Mon 19 Mar 2007
Fashion Retailing: Lessons for Other Businesses?
Posted by a-cubed under Life the Universe and EverythingComments Off on Fashion Retailing: Lessons for Other Businesses?
A colleague, Mario Arias Oliva, from the University Rovira I Virgili gave an interesting talk here today. As part of it he used a case study about Zara. I couldn’t place the name when he mentioned it at first, but that’s because I’m a distinct anti-fashionista. However, Zara recently became the second largest clothing retailer in the world, he claimed – and I have no reason to doubt it although he simply stated it rather than providing a reference – when it overtook GAP. Only Benetton is larger. It has done this in a very short time for such a large company and has been built up from literally nothing. The owner, Amancio Ortega, comes from a working class background and started his working life as a retail assistant. The model of most of the other fashion stores is that designers produce designs, production managers source large order in bulk from cheap manufacturing in China, India et al. and then the marketing managers at regional levels decide what goes into the stores where. Local store managers must do what they can with what they are sent. Oh, and these companies have huge marketing budgets purchasing TV, radio, billboard, newspaper and magazine adverts and expensive sporting sponsorships.
Zara has virtually no advertising budget and nothing central – it’s all based in the local stores, and then mostly about stores opening. In addition to the lack of central advertising, Zara use a completely different model of design, production and sales. Designers produce designs, principally informed by current streetwear, not the catwalk. Teams of designers and sales executives (and I use the term sales executive correctly here) then review designs, both individually and in combinations with existing and other potential new lines (I suspect, but have no evidence, that they include clothes by other labels in their ensemble considerations). New lines are approved by this team or not – designers have no final say, nor do sales execs – it’s got to be a general group approval from both sides, though probably not necessarily unanimous. Local store managers can select any of these proposed new lines for their stores and production managers make short term deals for the numbers and sizes of items requested by store managers. These are made to high quality in small runs, mostly in Europe. They keep prices down by competition for the relatively small runs and by having few disasters – even when one particular piece fails it places little burden on the store or the chain because it has only been ordered in small quantities and is therefore cheap to write off. Customers regularly visit the stores and buy things they like because they know it probably won’t be there the next time they come in.

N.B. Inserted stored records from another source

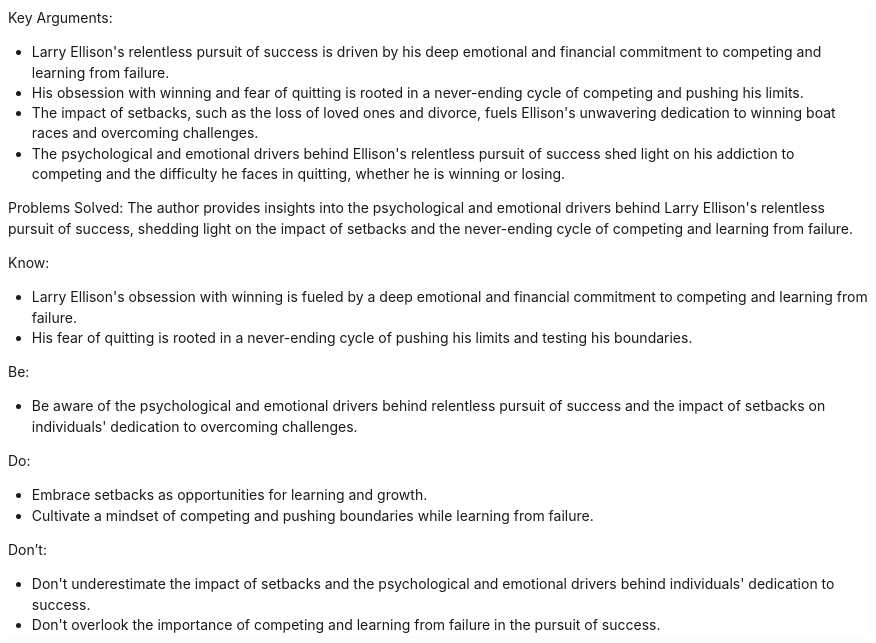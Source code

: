 Key Arguments:
- Larry Ellison's relentless pursuit of success is driven by his deep emotional and financial commitment to competing and learning from failure.
- His obsession with winning and fear of quitting is rooted in a never-ending cycle of competing and pushing his limits.
- The impact of setbacks, such as the loss of loved ones and divorce, fuels Ellison's unwavering dedication to winning boat races and overcoming challenges.
- The psychological and emotional drivers behind Ellison's relentless pursuit of success shed light on his addiction to competing and the difficulty he faces in quitting, whether he is winning or losing.

Problems Solved: The author provides insights into the psychological and emotional drivers behind Larry Ellison's relentless pursuit of success, shedding light on the impact of setbacks and the never-ending cycle of competing and learning from failure.

Know:
- Larry Ellison's obsession with winning is fueled by a deep emotional and financial commitment to competing and learning from failure.
- His fear of quitting is rooted in a never-ending cycle of pushing his limits and testing his boundaries.

Be:
- Be aware of the psychological and emotional drivers behind relentless pursuit of success and the impact of setbacks on individuals' dedication to overcoming challenges.

Do:
- Embrace setbacks as opportunities for learning and growth.
- Cultivate a mindset of competing and pushing boundaries while learning from failure.

Don’t:
- Don't underestimate the impact of setbacks and the psychological and emotional drivers behind individuals' dedication to success.
- Don't overlook the importance of competing and learning from failure in the pursuit of success.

What Ortega has learned is an old saying – give the customer what they want. What customers of fashion want is constantly renewed stock that looks like it will keep them up with current streetwear. They don’t want what catwalk models wear because it doesn’t look good on them (they aren’t catwalk models). Other “creative” industries need to look at Ortega’s success in fashion and consider what it means in their businesses. Otherwise they might find a new Ortega eating their lunch in the new marketplaces.